As of 918, Wang Zongbi was serving as the commander of the forces against Qi, when Wang Jian became seriously ill. Because Wang Jian considered Wang Zongbi to be calm and full of strategies, he judged Wang Zongbi as an appropriate assistant to his designated heir, the Crown Prince Wang Zongyan, in ruling the state. He thus summoned Wang Zongbi back from the northern border with Qi and put him in command of the palace guards. While Wang Jian was near death, his overseer of imperial stables, Tang Wenyi (唐文扆) tried to start a coup to monopolize power, but Tang's plot was reported to Wang Zongbi and the other senior officials by Tang's subordinate Pan Zaiying (潘在迎). As a result, Tang was exiled (and later executed), and Wang Jian subsequently entrusted Wang Zongyan to four of his adopted sons – Wang Zongbi, Wang Zongyao, Wang Zongwan (王宗綰) and Wang Zongkui (王宗夔) – and the eunuch Song Guangsi (宋光嗣). He then died, and Wang Zongyan took the throne under the name Wang Yan.
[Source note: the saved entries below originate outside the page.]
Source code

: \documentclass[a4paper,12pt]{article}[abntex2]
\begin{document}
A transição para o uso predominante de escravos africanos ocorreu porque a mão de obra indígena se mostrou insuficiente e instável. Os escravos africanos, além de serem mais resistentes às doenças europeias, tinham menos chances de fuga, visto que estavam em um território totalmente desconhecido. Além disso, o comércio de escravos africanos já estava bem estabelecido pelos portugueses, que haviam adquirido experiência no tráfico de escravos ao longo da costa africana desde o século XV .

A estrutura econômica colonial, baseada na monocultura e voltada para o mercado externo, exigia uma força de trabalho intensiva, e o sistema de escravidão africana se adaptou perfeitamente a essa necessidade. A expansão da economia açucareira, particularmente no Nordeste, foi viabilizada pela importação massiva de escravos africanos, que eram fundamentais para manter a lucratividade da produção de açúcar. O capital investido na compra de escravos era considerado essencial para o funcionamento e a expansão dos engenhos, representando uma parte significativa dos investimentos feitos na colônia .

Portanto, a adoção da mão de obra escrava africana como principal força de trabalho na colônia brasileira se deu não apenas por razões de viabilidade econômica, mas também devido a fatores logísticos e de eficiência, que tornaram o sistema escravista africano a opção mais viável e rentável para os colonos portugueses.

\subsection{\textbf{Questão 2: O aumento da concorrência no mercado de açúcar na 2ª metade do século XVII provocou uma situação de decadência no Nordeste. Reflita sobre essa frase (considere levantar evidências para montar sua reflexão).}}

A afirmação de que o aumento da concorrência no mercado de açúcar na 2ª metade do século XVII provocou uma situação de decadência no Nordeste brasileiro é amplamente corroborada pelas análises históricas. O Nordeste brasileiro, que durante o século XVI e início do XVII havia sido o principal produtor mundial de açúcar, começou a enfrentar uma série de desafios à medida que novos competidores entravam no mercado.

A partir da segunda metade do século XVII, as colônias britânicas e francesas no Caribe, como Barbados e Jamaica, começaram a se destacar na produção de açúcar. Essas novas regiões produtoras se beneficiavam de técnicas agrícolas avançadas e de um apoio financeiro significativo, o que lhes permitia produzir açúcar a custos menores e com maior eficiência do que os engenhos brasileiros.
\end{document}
=== During Wang Yan's reign ===
Wang Yan created Wang Zongbi the Prince of Julu and also entrusted the governmental affairs to him. Wang Zongbi governed based on the bribes he received and his own likes and dislikes, while Wang Yan did not involve himself in administering the affairs of the state, preferring instead to travel and amuse himself. This was said to be the beginning of the Former Shu state's decline. Subsequently, the eunuch Song Guangsi yielded the command of the military to Wang Zongbi as well. At some point, Wang Zongbi's title was further upgraded to Prince of Qi.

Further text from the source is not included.